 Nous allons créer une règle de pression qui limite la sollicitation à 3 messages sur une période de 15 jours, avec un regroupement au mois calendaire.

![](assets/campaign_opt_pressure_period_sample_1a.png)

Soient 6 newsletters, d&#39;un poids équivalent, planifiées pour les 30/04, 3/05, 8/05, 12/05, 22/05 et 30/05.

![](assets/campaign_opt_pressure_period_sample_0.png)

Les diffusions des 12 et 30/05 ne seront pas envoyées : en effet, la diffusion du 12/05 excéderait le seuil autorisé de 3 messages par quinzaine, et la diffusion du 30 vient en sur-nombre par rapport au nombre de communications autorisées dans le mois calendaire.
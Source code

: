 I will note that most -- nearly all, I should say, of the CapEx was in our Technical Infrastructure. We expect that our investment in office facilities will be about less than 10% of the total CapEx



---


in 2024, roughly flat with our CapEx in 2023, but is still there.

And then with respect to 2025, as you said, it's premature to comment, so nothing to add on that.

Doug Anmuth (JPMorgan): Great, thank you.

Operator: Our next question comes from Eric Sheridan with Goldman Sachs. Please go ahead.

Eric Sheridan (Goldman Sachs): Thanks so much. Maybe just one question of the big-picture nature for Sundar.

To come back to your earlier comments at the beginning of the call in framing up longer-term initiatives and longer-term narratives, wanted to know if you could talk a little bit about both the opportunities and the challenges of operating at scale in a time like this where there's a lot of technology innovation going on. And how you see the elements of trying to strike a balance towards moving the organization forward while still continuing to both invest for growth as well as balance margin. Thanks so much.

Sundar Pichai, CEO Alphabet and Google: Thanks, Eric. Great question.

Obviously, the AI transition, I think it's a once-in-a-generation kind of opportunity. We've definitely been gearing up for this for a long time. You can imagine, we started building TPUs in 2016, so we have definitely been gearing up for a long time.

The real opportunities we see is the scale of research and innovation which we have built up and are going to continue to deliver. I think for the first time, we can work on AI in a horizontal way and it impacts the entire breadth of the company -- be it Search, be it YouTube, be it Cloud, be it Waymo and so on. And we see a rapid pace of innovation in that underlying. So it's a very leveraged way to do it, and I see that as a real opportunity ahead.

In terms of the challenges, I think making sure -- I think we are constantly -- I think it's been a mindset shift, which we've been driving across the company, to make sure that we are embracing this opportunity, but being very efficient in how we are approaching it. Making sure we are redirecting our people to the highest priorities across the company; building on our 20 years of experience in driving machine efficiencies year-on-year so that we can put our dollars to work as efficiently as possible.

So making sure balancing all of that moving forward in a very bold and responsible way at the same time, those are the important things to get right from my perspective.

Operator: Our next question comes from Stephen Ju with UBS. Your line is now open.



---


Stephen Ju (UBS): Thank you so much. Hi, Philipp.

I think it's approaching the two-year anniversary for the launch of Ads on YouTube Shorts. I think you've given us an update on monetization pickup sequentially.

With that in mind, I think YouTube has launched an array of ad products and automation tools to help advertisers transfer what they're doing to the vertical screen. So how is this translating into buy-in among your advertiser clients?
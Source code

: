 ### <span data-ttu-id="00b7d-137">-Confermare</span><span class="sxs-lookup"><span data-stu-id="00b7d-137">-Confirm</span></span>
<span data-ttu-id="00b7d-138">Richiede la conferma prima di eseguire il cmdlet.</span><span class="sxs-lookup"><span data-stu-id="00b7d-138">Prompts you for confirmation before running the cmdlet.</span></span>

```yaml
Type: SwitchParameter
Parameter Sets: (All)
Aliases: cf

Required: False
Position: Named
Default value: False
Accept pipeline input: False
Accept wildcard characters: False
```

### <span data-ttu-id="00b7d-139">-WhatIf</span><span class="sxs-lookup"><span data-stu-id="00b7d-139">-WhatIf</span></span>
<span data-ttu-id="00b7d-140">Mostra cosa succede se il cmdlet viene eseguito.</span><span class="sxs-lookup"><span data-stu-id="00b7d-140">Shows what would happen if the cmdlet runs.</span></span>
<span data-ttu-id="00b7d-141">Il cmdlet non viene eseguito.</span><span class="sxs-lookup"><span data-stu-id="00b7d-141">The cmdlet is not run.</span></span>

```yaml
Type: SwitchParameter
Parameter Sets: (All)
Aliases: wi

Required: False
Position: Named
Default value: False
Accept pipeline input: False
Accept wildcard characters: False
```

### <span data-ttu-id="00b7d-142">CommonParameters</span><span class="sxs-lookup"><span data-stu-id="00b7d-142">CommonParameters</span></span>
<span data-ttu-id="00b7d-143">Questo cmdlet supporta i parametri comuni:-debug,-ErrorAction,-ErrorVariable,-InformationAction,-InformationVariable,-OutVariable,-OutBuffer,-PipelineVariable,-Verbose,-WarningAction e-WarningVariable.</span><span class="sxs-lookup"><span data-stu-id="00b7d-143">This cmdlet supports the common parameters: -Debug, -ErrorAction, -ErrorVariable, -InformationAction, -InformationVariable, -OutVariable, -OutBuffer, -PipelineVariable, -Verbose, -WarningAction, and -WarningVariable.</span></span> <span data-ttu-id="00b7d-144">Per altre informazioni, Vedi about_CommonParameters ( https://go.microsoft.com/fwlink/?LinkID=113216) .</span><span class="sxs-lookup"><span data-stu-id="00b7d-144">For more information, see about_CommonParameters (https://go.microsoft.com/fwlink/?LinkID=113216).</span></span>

--

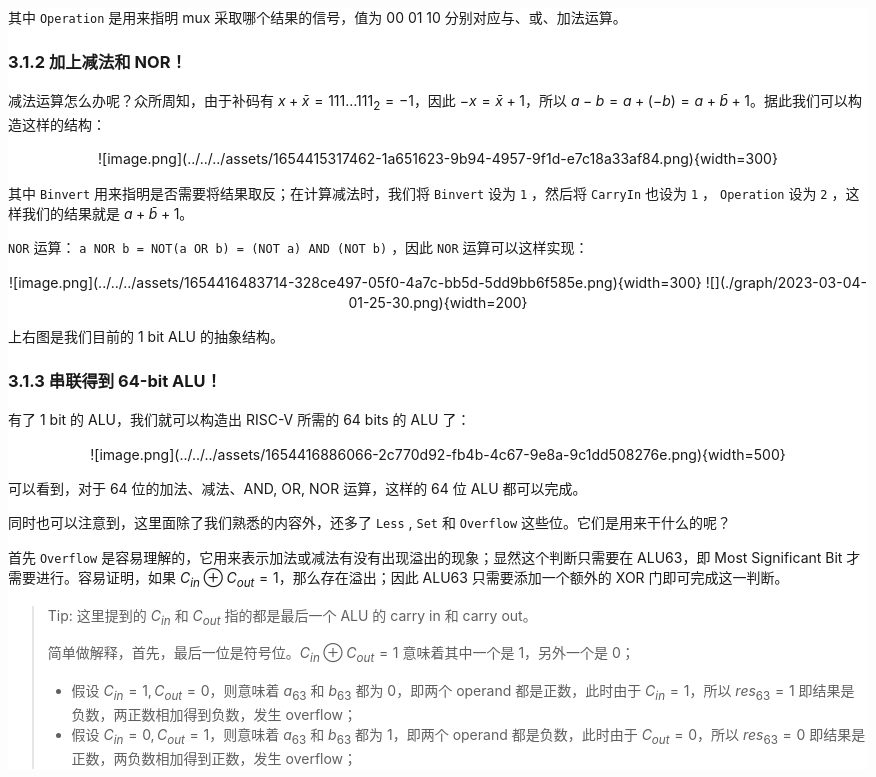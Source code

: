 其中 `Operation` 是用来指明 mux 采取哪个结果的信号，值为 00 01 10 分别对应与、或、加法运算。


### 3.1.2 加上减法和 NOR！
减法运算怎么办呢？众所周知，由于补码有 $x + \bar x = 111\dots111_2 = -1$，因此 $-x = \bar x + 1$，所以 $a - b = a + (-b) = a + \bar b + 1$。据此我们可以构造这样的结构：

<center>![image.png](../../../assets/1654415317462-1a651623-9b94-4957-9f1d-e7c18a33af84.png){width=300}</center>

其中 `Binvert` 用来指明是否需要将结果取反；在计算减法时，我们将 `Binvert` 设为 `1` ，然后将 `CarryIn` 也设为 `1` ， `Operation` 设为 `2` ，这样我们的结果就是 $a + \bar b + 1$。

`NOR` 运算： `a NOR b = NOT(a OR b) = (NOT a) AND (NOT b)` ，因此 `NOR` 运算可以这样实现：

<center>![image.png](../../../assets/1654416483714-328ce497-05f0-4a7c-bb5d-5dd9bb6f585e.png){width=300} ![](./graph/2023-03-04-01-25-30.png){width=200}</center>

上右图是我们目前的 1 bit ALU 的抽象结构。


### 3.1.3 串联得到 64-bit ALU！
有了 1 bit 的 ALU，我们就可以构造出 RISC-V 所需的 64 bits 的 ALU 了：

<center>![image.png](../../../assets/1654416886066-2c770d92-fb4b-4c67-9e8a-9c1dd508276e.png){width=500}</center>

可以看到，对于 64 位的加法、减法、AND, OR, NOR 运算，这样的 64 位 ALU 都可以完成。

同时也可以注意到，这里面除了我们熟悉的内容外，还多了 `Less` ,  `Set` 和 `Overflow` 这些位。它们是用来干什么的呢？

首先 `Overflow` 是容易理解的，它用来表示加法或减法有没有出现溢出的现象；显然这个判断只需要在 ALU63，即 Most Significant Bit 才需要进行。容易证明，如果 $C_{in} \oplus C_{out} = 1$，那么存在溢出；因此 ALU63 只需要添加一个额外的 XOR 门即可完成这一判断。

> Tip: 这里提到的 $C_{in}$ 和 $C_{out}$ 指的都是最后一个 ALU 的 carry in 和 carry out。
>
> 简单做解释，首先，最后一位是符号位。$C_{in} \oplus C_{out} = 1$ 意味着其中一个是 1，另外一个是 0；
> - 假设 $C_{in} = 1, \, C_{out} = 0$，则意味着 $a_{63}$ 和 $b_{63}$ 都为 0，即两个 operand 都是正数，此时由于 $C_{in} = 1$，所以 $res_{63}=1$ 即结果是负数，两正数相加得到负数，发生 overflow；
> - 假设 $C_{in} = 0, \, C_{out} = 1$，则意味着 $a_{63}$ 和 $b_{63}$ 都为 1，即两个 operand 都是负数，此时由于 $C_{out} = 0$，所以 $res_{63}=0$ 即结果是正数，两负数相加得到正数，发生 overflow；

• [TASK]
The lines that contain the word "operand" are wanted; copy each of them from the records.

• [SOLUTION FOR THIS PROBLEM]
> - 假设 $C_{in} = 1, \, C_{out} = 0$，则意味着 $a_{63}$ 和 $b_{63}$ 都为 0，即两个 operand 都是正数，此时由于 $C_{in} = 1$，所以 $res_{63}=1$ 即结果是负数，两正数相加得到负数，发生 overflow；
> - 假设 $C_{in} = 0, \, C_{out} = 1$，则意味着 $a_{63}$ 和 $b_{63}$ 都为 1，即两个 operand 都是负数，此时由于 $C_{out} = 0$，所以 $res_{63}=0$ 即结果是正数，两负数相加得到正数，发生 overflow；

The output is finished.